RAK Ceramics PJSC (Ticker: RAKCEC: Abu Dhabi), one of the largest ceramics’ brands in the world, announced its results for the first quarter ended 31 March 2017.
The company reported strong QoQ performance with total revenues growing by 4.0% to AED 681.1 million and core revenues growing by 10.8% to 620.6 million.
Compared to the same period in 2016, total and core revenues declined by 7.4% and 3.7% respectively. Non-core revenues declined 33.5% YoY, in-line with the company’s strategy to divest non-core operations.
Strong core business performance
RAK Ceramics’ core businesses growth was driven by growth in tile revenues of 13.0% QoQ, stable growth in sanitaryware revenues of 2.9% and growth in tableware revenues of 12.9%.
Tiles and sanitaryware revenues were driven predominantly by the UAE market and increased sales to Saudi Arabia. Tableware sales were 40% higher YoY on account of the consolidation of Restofair, which took effect from January 1st 2017. Like for like tableware revenues increased 4.3% compared to Q1 2016.
Increased regional demand
Revenues in the UAE, the company’s largest market, rose by 10.2% QoQ and 5.4% YoY. This growth was driven by a revenue increase of 17.9% YoY in sanitaryware and 2.2% YoY in tiles.

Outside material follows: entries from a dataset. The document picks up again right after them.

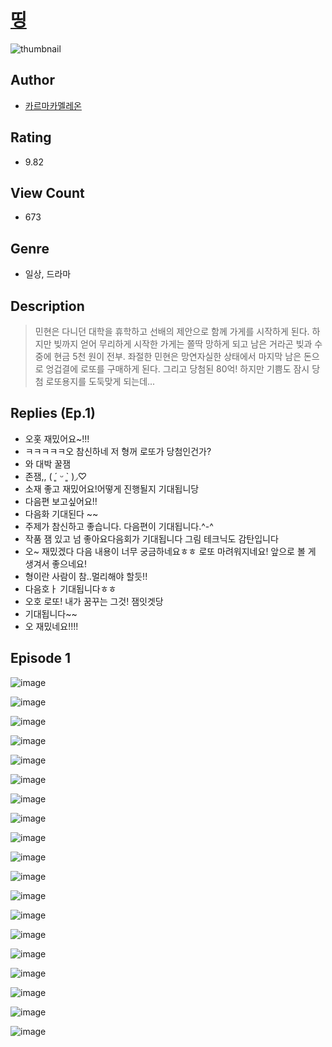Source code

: # [띵](https://comic.naver.com/challenge/list?titleId=810437)
![thumbnail](https://image-comic.pstatic.net/user_contents_data/challenge_comic/2023/05/23/329210/upload_7075494103213093684_480x623.jpeg)

## Author
- [카르마카멜레온](https://comic.naver.com/artistTitle?id=329210)

## Rating
- 9.82

## View Count
- 673

## Genre
- 일상, 드라마

## Description
> 민현은 다니던 대학을 휴학하고 선배의 제안으로 함께 가게를 시작하게 된다. 하지만 빚까지 얻어 무리하게 시작한 가게는 쫄딱 망하게 되고 남은 거라곤 빚과 수중에 현금 5천 원이 전부. 좌절한 민현은 망연자실한 상태에서 마지막 남은 돈으로 엉겁결에 로또를 구매하게 된다. 그리고 당첨된 80억! 하지만 기쁨도 잠시 당첨 로또용지를 도둑맞게 되는데...

## Replies (Ep.1)
- 오홋 재밌어요~!!!
- ㅋㅋㅋㅋㅋ오 참신하네 저 형꺼 로또가 당첨인건가?
- 와 대박 꿀잼
- 존잼,, ( ´͈ ᵕ `͈ )◞♡
- 소재 좋고 재밌어요!어떻게 진행될지 기대됩니당
- 다음편 보고싶어요!!
- 다음화 기대된다 ~~
- 주제가 참신하고 좋습니다. 다음편이 기대됩니다.^-^
- 작품 잼 있고 넘 좋아요다음회가 기대됩니다 그림 테크닉도 감탄입니다
- 오~ 재밌겠다 다음 내용이 너무 궁금하네요ㅎㅎ 로또 마려워지네요! 앞으로 볼 게 생겨서 좋으네요!
- 형이란 사람이 참..멀리해야 할듯!!
- 다음호ㅏ 기대됩니다ㅎㅎ
- 오호 로또! 내가 꿈꾸는 그것! 잼잇겟당
- 기대됩니다~~
- 오 재밌네요!!!!

## Episode 1
![image](https://image-comic.pstatic.net/user_contents_data/challenge_comic/2023/05/23/329210/upload_7306590543679087158.jpeg)

![image](https://image-comic.pstatic.net/user_contents_data/challenge_comic/2023/05/23/329210/upload_3690754003574207586.jpeg)

![image](https://image-comic.pstatic.net/user_contents_data/challenge_comic/2023/05/23/329210/upload_7306358332799136048.jpeg)

![image](https://image-comic.pstatic.net/user_contents_data/challenge_comic/2023/05/23/329210/upload_7161678021482787683.jpeg)

![image](https://image-comic.pstatic.net/user_contents_data/challenge_comic/2023/05/23/329210/upload_3702350531116676146.jpeg)

![image](https://image-comic.pstatic.net/user_contents_data/challenge_comic/2023/05/23/329210/upload_4135255763962968164.jpeg)

![image](https://image-comic.pstatic.net/user_contents_data/challenge_comic/2023/05/23/329210/upload_4049410303524747313.jpeg)

![image](https://image-comic.pstatic.net/user_contents_data/challenge_comic/2023/05/23/329210/upload_7364339983259415398.jpeg)

![image](https://image-comic.pstatic.net/user_contents_data/challenge_comic/2023/05/23/329210/upload_4134646823496475443.jpeg)

![image](https://image-comic.pstatic.net/user_contents_data/challenge_comic/2023/05/23/329210/upload_3834875978386072931.jpeg)

![image](https://image-comic.pstatic.net/user_contents_data/challenge_comic/2023/05/23/329210/upload_3761123825718606130.jpeg)

![image](https://image-comic.pstatic.net/user_contents_data/challenge_comic/2023/05/23/329210/upload_3702634416375882291.jpeg)

![image](https://image-comic.pstatic.net/user_contents_data/challenge_comic/2023/05/23/329210/upload_7365744080358813794.jpeg)

![image](https://image-comic.pstatic.net/user_contents_data/challenge_comic/2023/05/23/329210/upload_7221630001088770609.jpeg)

![image](https://image-comic.pstatic.net/user_contents_data/challenge_comic/2023/05/23/329210/upload_3906372614527477092.jpeg)

![image](https://image-comic.pstatic.net/user_contents_data/challenge_comic/2023/05/23/329210/upload_7378644830659230051.jpeg)

![image](https://image-comic.pstatic.net/user_contents_data/challenge_comic/2023/05/23/329210/upload_3832623083372635193.jpeg)

![image](https://image-comic.pstatic.net/user_contents_data/challenge_comic/2023/05/23/329210/upload_3618190835997762102.jpeg)

![image](https://image-comic.pstatic.net/user_contents_data/challenge_comic/2023/05/23/329210/upload_7364905139967309157.jpeg)
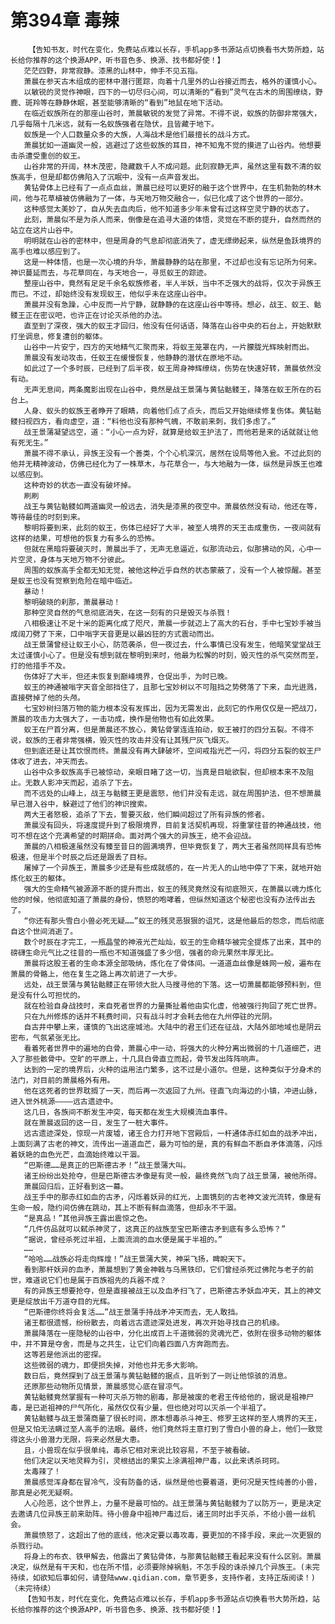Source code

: # 第394章 毒辣
        【告知书友，时代在变化，免费站点难以长存，手机app多书源站点切换看书大势所趋，站长给你推荐的这个换源APP，听书音色多、换源、找书都好使！】
       茫茫四野，非常寂静。漆黑的山林中，伸手不见五指。
       萧晨在参天古木组成的密林中潜行匿踪，向着十几里外的山谷接近而去，格外的谨慎小心。
       以敏锐的灵觉作神眼，四下的一切尽归心间，可以清晰的“看到”灵气在古木的周围缭绕，野鹿、斑羚等在静静休眠，甚至能够清晰的“看到”地鼠在地下活动。
       在临近蚁族所在的那座山谷时，萧晨敏锐的发觉了异常。不得不说，蚁族的防御非常强大，几乎每隔十几米远，就有一名蚁族强者在隐伏，且皆藏于地下。
       蚁族是一个人口数量众多的大族，人海战术是他们最擅长的战斗方式。
       萧晨犹如一道幽灵一般，逃避过了这些蚁族的耳目，神不知鬼不觉的摸进了山谷内。他想要击杀遭受重创的蚁王。
       山谷非常的开阔，林木茂密，隐藏数千人不成问题。此刻寂静无声，虽然这里有数不清的蚁族高手，但是却都仿佛陷入了沉眠中，没有一点声音发出。
       黄钻骨体上已经有了一点点血丝，萧晨已经可以更好的融于这个世界中，在生机勃勃的林木间，他与花草植被仿佛融为了一体，与天地万物交融合一，似已化成了这个世界的一部分。
       这种感觉太美妙了，自从失去血肉后，他不知道多少年未曾有过这样空灵宁静的状态了。
       此刻，萧晨似不是为杀人而来，倒像是在追寻大道的体悟，灵觉在不断的提升，自然而然的站立在这片山谷中。
       明明就在山谷的密林中，但是周身的气息却彻底消失了，虚无缥缈起来，纵然是鱼跃境界的高手也难以感应到了。
       这是一种体悟，也是一次心境的升华，萧晨静静的站在那里，不过却也没有忘记所为何来。神识蔓延而去，与花草同在，与天地合一，寻觅蚁王的踪迹。
       整座山谷中，竟然有足足千余名蚁族修者，半人半妖，当中不乏强大的战将，仅次于异族王而已。不过，却始终没有发现蚁王，他似乎未在这座山谷中。
       萧晨并没有急躁，心中反而一片宁静，就静静的在这座山谷中等待。想必，战王、蚁王、骷髅王正在密议吧，也许正在讨论灭杀他的办法。
       直至到了深夜，强大的蚁王才回归，他没有任何话语，降落在山谷中央的石台上，开始默默打坐调息，修复遭创的躯体。
       山谷中一片安宁，四方的天地精气汇聚而来，将蚁王笼罩在内，一片朦胧光辉映射而出。
       萧晨没有发动攻击，任蚁王在缓慢恢复，他静静的潜伏在原地不动。
       如此过了一个多时辰，已经到了后半夜，蚁王周身神辉缭绕，伤势在快速好转，萧晨依然没有动。
       无声无息间，两条魔影出现在山谷中，竟然是战王景蒲与黄钻骷髅王，降落在蚁王所在的石台上。
       人身、蚁头的蚁族王者睁开了眼睛，向着他们点了点头，而后又开始继续修复伤体。黄钻骷髅扫视四方，看向虚空，道：“料他也没有那种气魄，不敢前来刺，我们多虑了。”
       战王景蒲凝望远空，道：“小心一点为好，就算是给蚁王护法了，而他若是来的话就就让他有死无生。”
       萧晨不得不承认，异族王没有一个善类，个个心机深沉，居然在设局等他入瓮。不过此刻的他并无精神波动，仿佛已经化为了一株草木，与花草合一，与大地融为一体，纵然是异族王也难以感应到。
       这种奇妙的状态一直没有破坏掉。
       刷刷
       战王与黄钻骷髅如两道幽灵一般远去，消失是漆黑的夜空中。萧晨依然没有动，他还在等，等待最佳的时刻到来。
       黎明将要到来，此刻的蚁王，伤体已经好了大半，被至人境界的天王击成重伤，一夜间就有这样的结果，可想他的恢复力有多么的恐怖。
       但就在黑暗将要破灭时，萧晨出手了，无声无息逼近，似那流动云，似那拂动的风，心中一片空灵，身体与天地万物不分彼此。
       周围的蚁族高手全都无知无觉，被他这种近乎自然的状态蒙蔽了，没有一个人被惊醒。甚至是蚁王也没有觉察到危险在暗中临近。
       暴动！
       黎明破晓的刹那，萧晨暴动！
       那种空灵自然的气息彻底消失，在这一刻有的只是毁灭与杀戮！
       八相极速让不足十米的距离化成了咫尺，萧晨一步就迈上了高大的石台，手中七宝妙手被当成阔刀劈了下来，口中嗡字天音更是以最凶狂的方式震动而出。
       战王景蒲曾经让蚁王小心，防范袭杀，但一夜过去，什么事情已没有发生，他暗笑堂堂战王太过谨慎小心了。但是没有想到就在黎明到来时，他最为松懈的时刻，毁灭性的杀气突然而至，打的他措手不及。
       伤体好了大半，但还未恢复到巅峰境界，仓促出手，为时已晚。
       蚁王的神通被嗡字天音全部挡住了，且那七宝妙树以不可阻挡之势劈落了下来，血光迸溅，直接劈掉了他的头颅。
       七宝妙树扫落万物的能力根本没有发挥出，因为无需发出，此刻它的作用仅仅是一把战刀，萧晨的攻击力太强大了，一击功成，换作是他物也有如此效果。
       蚁王在尸首分离，但是萧晨还不放心，黄钻骨掌连连拍动，蚁王被打的四分五裂。不得不说，蚁族的王者非常强横，毁灭性的攻击并没有让其残尸灰飞烟灭。
       但到底还是让其饮恨而终。萧晨没有再大肆破坏，空间戒指光芒一闪，将四分五裂的蚁王尸体收了进去，冲天而去。
       山谷中众多蚁族高手已被惊动，亲眼目睹了这一切，当真是目眦欲裂，但却根本来不及阻止。无数人影冲天而起，追杀了下去。
       而不远处的山峰上，战王与骷髅王更是震怒，他们并没有走远，就在周围护法，但不想萧晨早已潜入谷中，躲避过了他们的神识搜索。
       两大王者怒极，追杀了下去，誓要灭敌，他们瞬间超过了所有异族的修者。
       萧晨没有回头，将速度提升到了极限境界，目前复活契机再现，将重掌往昔的神通战技，他可不想在这个充满希望的时期拼命。面对两个强大的异族王，绝不会迎战。
       萧晨的八相极速虽然没有臻至昔日的圆满境界，但毕竟恢复了，两大王者虽然同样具有恐怖极速，但是半个时辰之后还是跟丢了目标。
       屠掉了一个异族王，萧晨多少还是有些成就感的，在一片无人的山地中停了下来，就地开始炼化蚁王的躯体。
       强大的生命精气被源源不断的提升而出，蚁王的残灵竟然没有彻底殒灭，在萧晨以魂力炼化他的时候，他彻底知道了萧晨的身份，愤怒的咆哮着，但纵然知道这个秘密也没有办法传出去了。
       “你还有那头雪白小兽必死无疑……”蚁王的残灵恶狠狠的诅咒，这是他最后的怨念，而后彻底自这个世间消逝了。
       数个时辰在才完工，一瓶晶莹的神液光芒灿灿，蚁王的生命精华被完全提炼了出来，其中的磅礴生命元气比之往昔的一瓶也不知道强盛了多少倍，强者的命元果然丰厚无比。
       萧晨将这股王者的生命本源全部吸纳，炼化在了骨体间。一道道血丝像是蛛网一般，遍布在萧晨的骨骼上，他在复生之路上再次前进了一大步。
       远处，战王景蒲与黄钻骷髅正在带领大批人马搜寻他的下落。这一切萧晨都能够预料到，但是没有什么可担忧的。
       就在检验自身战技时，来自死者世界的力量撕扯着他由实化虚，他被强行拘回了死亡世界。
       只在九州修炼的话并不耗费时间，只有战斗时才会耗去他在九州停驻的光阴。
       自古井中攀上来，谨慎的飞出这座城池。大陆中的君王们还在征战，大陆外部地域也是阴云密布，气氛紧张无比。
       看着死者世界中的遍地的白骨，萧晨心中一动，将强大的火种分离出微弱的十几道细芒，进入了那些骸骨中。空旷的平原上，十几具白骨直立而起，骨节发出阵阵响声。
       达到的一定的境界后，火种的运用法门繁多，这不过是小道尔。但是，这种类似于分身术的法门，对目前的萧晨格外有用。
       他在这死者的世界耽搁了一天，而后再一次返回了九州。径直飞向海边的小镇，冲进山脉，进入世外桃源————远古遗迹中。
       这几日，各族间不断发生冲突，每天都在发生大规模流血事件。
       就在萧晨返回的这一日，发生了一桩大事件。
       远古遗迹深处，惊现一片废墟，诸王合力打开地下宫殿后，一杆通体赤红如血的战矛冲出，上面刻满了古老的神文，流传出一道道血芒，最为可怕的是，真的有鲜血不断自矛体滴落，闪烁着妖艳的血色光芒，血滴始终难以干涸。
       “巴斯德……是真正的巴斯德古矛！”战王景蒲大叫。
       诸王纷纷出处抢夺，但是巴斯德古矛像是有灵一般，最终竟然飞向了战王景蒲，被他所得。
       萧晨回归后，正好看到这一幕。
       战王手中的那赤红如血的古矛，闪烁着妖异的红光，上面镌刻的古老神文波光流转，像是有生命一般，隐约间仿佛在跳动，其上不断有鲜血滴落，但却永不干涸。
       “是真品！”其他异族王露出震惊之色。
       “几件仿品就可以弑杀神灵了，这真正的战族至宝巴斯德古矛到底有多么恐怖？”
       “据说，曾经杀死过半祖，上面流淌的血水便是属于半祖的。”
       ……
       “哈哈……战族必将走向辉煌！”战王景蒲大笑，神采飞扬，睥睨天下。
       看到那杆妖异的血矛，萧晨想到了黄金神戟与乌黑铁印，它们曾经杀死过佛陀与老子的前世，难道说它们也是属于百族祖先的兵器不成？
       有的异族王想要抢夺，但是直接被战王以及血矛扫飞了，巴斯德古矛妖血冲天，其上的神文更是绽放出千万道夺目的光辉。
       “巴斯德你终将会复活……”战王景蒲手持战矛冲天而去，无人敢挡。
       诸王都很遗憾，纷纷散去，向着远古遗迹深处进发，再次开始寻找自己的机缘。
       萧晨降落在一座隐秘的山谷中，分化出成百上千道微弱的灵魂光芒，依附在很多动物的躯体中，并不算是夺舍，而是与之共生，让它们向着四面八方奔跑而去。
       这等若是他派出的密探。
       这些微弱的魂力，即便损失掉，对他也并无多大影响。
       数日后，竟然探到了战王景蒲与黄钻骷髅的据点，且听到了一则让他惊骇的消息。
       还原那些动物所见情景，萧晨感觉心底在冒凉气。
       黄钻骷髅竟然掌握有一种可灭杀万物的剧毒，那是被废的老君王传给他的，据说是祖神尸毒，是已逝祖神的尸气所化，虽然仅仅有少量，但也绝对可以灭杀一个半祖了。
       黄钻骷髅与战王景蒲商量了很长时间，原本想毒杀斗神王、修罗王这样的至人境界的天王，但是又怕无法瞒过至人高手的法眼。最终，他们竟然将主意打到了雪白小兽的身上，他们一致觉得这头小兽潜力无限，将来必然是大患。
       且，小兽现在似乎很单纯，毒杀它相对来说比较容易，不至于被看破。
       他们决定以天地灵粹为引，灵根结出的果实上涂满祖神尸毒，以此来诱杀珂珂。
       太毒辣了！
       萧晨感觉浑身都在冒冷气，没有防备的话，纵然是他也要着道，更何况是天性纯善的小兽，那真是必死无疑啊。
       人心险恶，这个世界上，力量不是最可怕的。战王景蒲与黄钻骷髅为了以防万一，更是决定去邀请几位异族王前来助阵。待小兽身中祖神尸毒过后，诸王同时出手灭杀，不给小兽一丝机会。
       萧晨愤怒了，这超出了他的底线，他决定要以毒攻毒，要更加的不择手段，来此一次更狠的杀戮行动。
       将身上的布衣、铁甲解去，他露出了黄钻骨体，与那黄钻骷髅王看起来没有什么区别。萧晨决定，纵然是有干天和，也在所不惜，必须要除掉祸魁，不怎手段的诛杀掉几个异族王。(未完待续，如欲知后事如何，请登陆www.qidian.com，章节更多，支持作者，支持正版阅读！)（未完待续）
       【告知书友，时代在变化，免费站点难以长存，手机app多书源站点切换看书大势所趋，站长给你推荐的这个换源APP，听书音色多、换源、找书都好使！】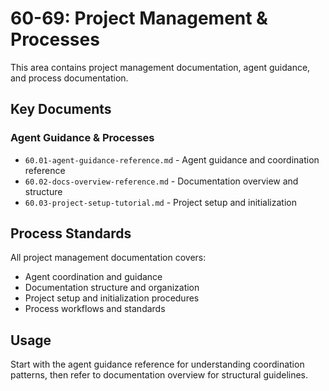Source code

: # 60-69: Project Management & Processes

This area contains project management documentation, agent guidance, and process documentation.

## Key Documents

### Agent Guidance & Processes
- `60.01-agent-guidance-reference.md` - Agent guidance and coordination reference
- `60.02-docs-overview-reference.md` - Documentation overview and structure
- `60.03-project-setup-tutorial.md` - Project setup and initialization

## Process Standards

All project management documentation covers:
- Agent coordination and guidance
- Documentation structure and organization
- Project setup and initialization procedures
- Process workflows and standards

## Usage

Start with the agent guidance reference for understanding coordination patterns, then refer to documentation overview for structural guidelines.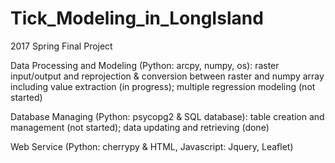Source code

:# Tick_Modeling_in_LongIsland
2017 Spring Final Project

Data Processing and Modeling (Python: arcpy, numpy, os): raster input/output and reprojection & conversion between raster and numpy array including value extraction (in progress); multiple regression modeling (not started)

Database Managing (Python: psycopg2 & SQL database): table creation and management (not started); data updating and retrieving (done)

Web Service (Python: cherrypy & HTML, Javascript: Jquery, Leaflet)
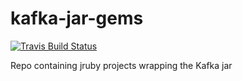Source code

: # kafka-jar-gems

[![Travis Build Status](https://travis-ci.org/logstash-plugins/logstash-output-redis.svg)](https://travis-ci.org/talevy/kafka-jar-gem)

Repo containing jruby projects wrapping the Kafka jar

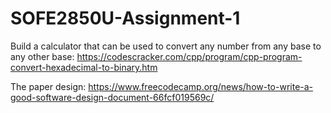 # SOFE2850U-Assignment-1

Build a calculator that can be used to convert any number from any base to any other base: https://codescracker.com/cpp/program/cpp-program-convert-hexadecimal-to-binary.htm

The paper design: https://www.freecodecamp.org/news/how-to-write-a-good-software-design-document-66fcf019569c/
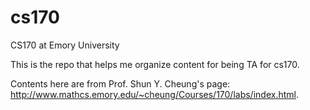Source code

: # cs170
CS170 at Emory University

This is the repo that helps me organize content for being TA for cs170. 

Contents here are from Prof. Shun Y. Cheung's page: http://www.mathcs.emory.edu/~cheung/Courses/170/labs/index.html. 
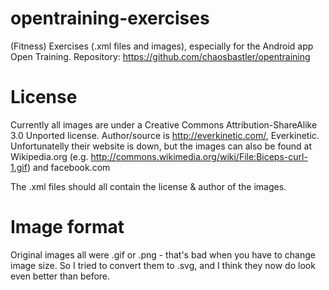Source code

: opentraining-exercises
======================
(Fitness) Exercises (.xml files and images), especially for the Android app Open Training.
Repository: https://github.com/chaosbastler/opentraining


License
=======
Currently all images are under a Creative Commons Attribution-ShareAlike 3.0 Unported license.
Author/source is http://everkinetic.com/, Everkinetic. 
Unfortunatelly their website is down, but the images can also be found at Wikipedia.org (e.g. http://commons.wikimedia.org/wiki/File:Biceps-curl-1.gif)
and facebook.com

The .xml files should all contain the license & author of the images.

Image format
============
Original images all were .gif or .png - that's bad when you have to change image size.
So I tried to convert them to .svg, and I think they now do look even better than before.
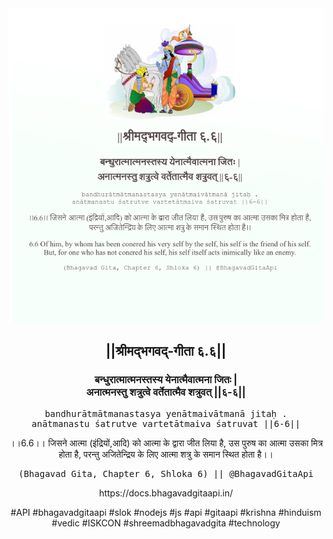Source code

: <img src="../../asset/BG_6_6.png"/>
<center><h2>||श्रीमद्‍भगवद्‍-गीता ६.६||</h2>
<h3>बन्धुरात्मात्मनस्तस्य येनात्मैवात्मना जितः |<br/>अनात्मनस्तु शत्रुत्वे वर्तेतात्मैव शत्रुवत् ||६-६||</h3>
<pre>bandhurātmātmanastasya yenātmaivātmanā jitaḥ .<br/>anātmanastu śatrutve vartetātmaiva śatruvat ||6-6||</pre>
<p>।।6.6।। जिसने आत्मा (इंद्रियों,आदि) को आत्मा के द्वारा जीत लिया है, उस पुरुष का आत्मा उसका मित्र होता है, परन्तु अजितेन्द्रिय के लिए आत्मा शत्रु के समान स्थित होता है।।</p>
<pre>(Bhagavad Gita, Chapter 6, Shloka 6) || @BhagavadGitaApi</pre><p>https://docs.bhagavadgitaapi.in/</p><p>#API #bhagavadgitaapi #slok #nodejs #js #api #gitaapi #krishna #hinduism #vedic #ISKCON #shreemadbhagavadgita #technology</p></center>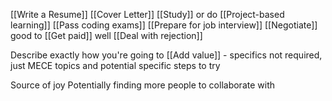 
[[Write a Resume]]
[[Cover Letter]]
[[Study]] or do [[Project-based learning]]
[[Pass coding exams]]
[[Prepare for job interview]]
[[Negotiate]] good to [[Get paid]] well
[[Deal with rejection]]

Describe exactly how you're going to [[Add value]] - specifics not required, just MECE topics and potential specific steps to try

Source of joy
Potentially finding more people to collaborate with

Sales in Saudi Arabia, one of the company’s core markets, surged by 85% to AED 51.0 million compared to AED 27.6 million in the previous quarter. While still below Q1 2016 levels, the quarterly rebound appears to signal the beginning of a market recovery.
Driven predominantly by strong demand in the UAE and Europe, sanitaryware revenues grew by 9.6% to AED 122.2 million vs. AED 111.5 million in Q1 2016. This increase is also demonstrative of the group’s ongoing investment in sanitaryware capacity expansions.
Operational efficiencies driving profitability
The company showed positive momentum in gross margin improvements for the first quarter of 2017 reporting core gross margins of 32.1%, up 190bps YoY. Tile gross margins increased 160bps YoY to 27.1%, their highest quarterly result since 2014, driven by improved production efficiencies across UAE tile plants.
Core EBITDA was stable at AED 96.4 million compared to Q1 2016 while EBITDA margins showed a healthy improvement over the same period from 14.9% in Q1 2016 to 15.5% in Q1 2017. This is a result of ongoing cost rationalisation initiatives across the group. Sales, general and administrative expenses were 6.2% lower YoY and the group is targeting further overhead reductions of up to AED 30 million in 2017.
Abdallah Massaad, Group CEO, RAK Ceramics commented
“Our first quarter performance came as expected. We successfully identified the UAE as a source of growth and we are pleased to see Saudi Arabia having turned a corner. Our second half results should also benefit from a turnaround in sales in India and greater production from Iran. We continue to remain focused on cost efficiencies and anticipate better gross margins and lower overheads going forward, which we believe will increase profitability and shareholder value.”